Set down exactly the lines below, starting at the one that contains "- [Why is Ethereum" and ending at the one that contains "- [Crypto lender", with both of those lines included and nothing else.

· · · ·

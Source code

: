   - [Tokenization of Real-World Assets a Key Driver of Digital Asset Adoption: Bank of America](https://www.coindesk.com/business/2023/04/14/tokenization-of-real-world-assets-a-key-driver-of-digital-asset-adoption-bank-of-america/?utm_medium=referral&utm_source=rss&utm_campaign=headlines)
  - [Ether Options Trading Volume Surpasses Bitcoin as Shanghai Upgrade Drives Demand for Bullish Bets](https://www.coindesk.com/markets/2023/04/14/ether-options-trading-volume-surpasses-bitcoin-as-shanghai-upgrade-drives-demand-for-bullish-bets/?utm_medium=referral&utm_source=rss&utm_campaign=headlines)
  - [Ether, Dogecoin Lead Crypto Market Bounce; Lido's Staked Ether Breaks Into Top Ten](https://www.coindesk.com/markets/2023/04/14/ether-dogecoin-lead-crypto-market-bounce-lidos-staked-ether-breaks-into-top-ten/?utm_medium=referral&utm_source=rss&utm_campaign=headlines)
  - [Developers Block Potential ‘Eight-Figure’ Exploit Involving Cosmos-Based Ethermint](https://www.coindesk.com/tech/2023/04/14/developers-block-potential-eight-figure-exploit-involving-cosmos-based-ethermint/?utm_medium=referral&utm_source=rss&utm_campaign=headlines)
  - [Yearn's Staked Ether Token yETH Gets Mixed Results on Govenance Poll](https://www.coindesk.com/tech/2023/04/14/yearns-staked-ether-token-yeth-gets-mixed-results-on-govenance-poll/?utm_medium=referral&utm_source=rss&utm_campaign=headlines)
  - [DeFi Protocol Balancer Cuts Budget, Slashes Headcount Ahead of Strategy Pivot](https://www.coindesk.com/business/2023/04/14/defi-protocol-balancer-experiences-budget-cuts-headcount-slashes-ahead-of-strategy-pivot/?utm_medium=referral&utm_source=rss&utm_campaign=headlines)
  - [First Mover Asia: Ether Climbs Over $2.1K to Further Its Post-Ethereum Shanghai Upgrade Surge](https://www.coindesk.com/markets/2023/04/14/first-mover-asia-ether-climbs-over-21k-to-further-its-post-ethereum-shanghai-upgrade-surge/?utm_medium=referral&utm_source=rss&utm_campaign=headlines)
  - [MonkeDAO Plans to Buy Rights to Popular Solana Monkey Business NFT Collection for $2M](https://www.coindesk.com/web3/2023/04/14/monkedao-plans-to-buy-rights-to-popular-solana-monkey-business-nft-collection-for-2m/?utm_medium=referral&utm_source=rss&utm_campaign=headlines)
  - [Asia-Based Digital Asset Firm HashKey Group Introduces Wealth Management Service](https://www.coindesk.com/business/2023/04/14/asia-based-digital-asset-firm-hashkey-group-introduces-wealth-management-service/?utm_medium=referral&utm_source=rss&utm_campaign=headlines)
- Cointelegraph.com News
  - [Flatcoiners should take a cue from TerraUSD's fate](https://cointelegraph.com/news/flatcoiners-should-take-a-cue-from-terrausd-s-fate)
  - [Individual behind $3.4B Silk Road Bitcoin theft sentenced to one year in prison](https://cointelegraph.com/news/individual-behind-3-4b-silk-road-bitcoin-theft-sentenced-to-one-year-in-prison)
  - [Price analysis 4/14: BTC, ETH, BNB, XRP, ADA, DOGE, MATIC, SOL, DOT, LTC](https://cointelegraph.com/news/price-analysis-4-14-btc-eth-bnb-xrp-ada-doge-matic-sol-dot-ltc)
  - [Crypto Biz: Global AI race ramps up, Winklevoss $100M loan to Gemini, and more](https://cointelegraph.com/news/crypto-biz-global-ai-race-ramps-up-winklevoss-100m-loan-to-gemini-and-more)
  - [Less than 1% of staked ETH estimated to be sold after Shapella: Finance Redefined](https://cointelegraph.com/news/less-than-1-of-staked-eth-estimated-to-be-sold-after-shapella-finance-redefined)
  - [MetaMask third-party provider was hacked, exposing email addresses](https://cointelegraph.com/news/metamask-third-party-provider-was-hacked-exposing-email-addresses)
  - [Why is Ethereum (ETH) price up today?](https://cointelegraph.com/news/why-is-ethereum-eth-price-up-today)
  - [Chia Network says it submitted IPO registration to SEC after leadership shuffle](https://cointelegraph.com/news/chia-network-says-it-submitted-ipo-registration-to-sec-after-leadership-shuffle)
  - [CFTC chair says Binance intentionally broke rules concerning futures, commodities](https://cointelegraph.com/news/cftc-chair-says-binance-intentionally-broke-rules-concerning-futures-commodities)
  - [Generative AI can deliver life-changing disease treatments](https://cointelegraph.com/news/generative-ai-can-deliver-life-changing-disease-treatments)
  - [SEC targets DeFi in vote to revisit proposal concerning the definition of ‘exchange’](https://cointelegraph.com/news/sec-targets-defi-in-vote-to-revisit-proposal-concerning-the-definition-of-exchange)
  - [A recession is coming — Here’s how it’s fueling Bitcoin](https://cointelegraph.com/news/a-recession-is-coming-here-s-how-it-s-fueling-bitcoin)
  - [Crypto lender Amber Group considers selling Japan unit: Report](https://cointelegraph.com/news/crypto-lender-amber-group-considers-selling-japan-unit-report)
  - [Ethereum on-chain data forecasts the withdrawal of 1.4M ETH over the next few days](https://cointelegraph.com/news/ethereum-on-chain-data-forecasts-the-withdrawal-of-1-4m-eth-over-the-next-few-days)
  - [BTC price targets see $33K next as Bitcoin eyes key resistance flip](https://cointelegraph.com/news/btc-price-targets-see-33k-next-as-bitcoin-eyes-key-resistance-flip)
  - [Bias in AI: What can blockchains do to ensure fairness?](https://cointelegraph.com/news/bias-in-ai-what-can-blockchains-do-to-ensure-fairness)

· · · ·

» Result for this exercise:
  - [Why is Ethereum (ETH) price up today?](https://cointelegraph.com/news/why-is-ethereum-eth-price-up-today)
  - [Chia Network says it submitted IPO registration to SEC after leadership shuffle](https://cointelegraph.com/news/chia-network-says-it-submitted-ipo-registration-to-sec-after-leadership-shuffle)
  - [CFTC chair says Binance intentionally broke rules concerning futures, commodities](https://cointelegraph.com/news/cftc-chair-says-binance-intentionally-broke-rules-concerning-futures-commodities)
  - [Generative AI can deliver life-changing disease treatments](https://cointelegraph.com/news/generative-ai-can-deliver-life-changing-disease-treatments)
  - [SEC targets DeFi in vote to revisit proposal concerning the definition of ‘exchange’](https://cointelegraph.com/news/sec-targets-defi-in-vote-to-revisit-proposal-concerning-the-definition-of-exchange)
  - [A recession is coming — Here’s how it’s fueling Bitcoin](https://cointelegraph.com/news/a-recession-is-coming-here-s-how-it-s-fueling-bitcoin)
  - [Crypto lender Amber Group considers selling Japan unit: Report](https://cointelegraph.com/news/crypto-lender-amber-group-considers-selling-japan-unit-report)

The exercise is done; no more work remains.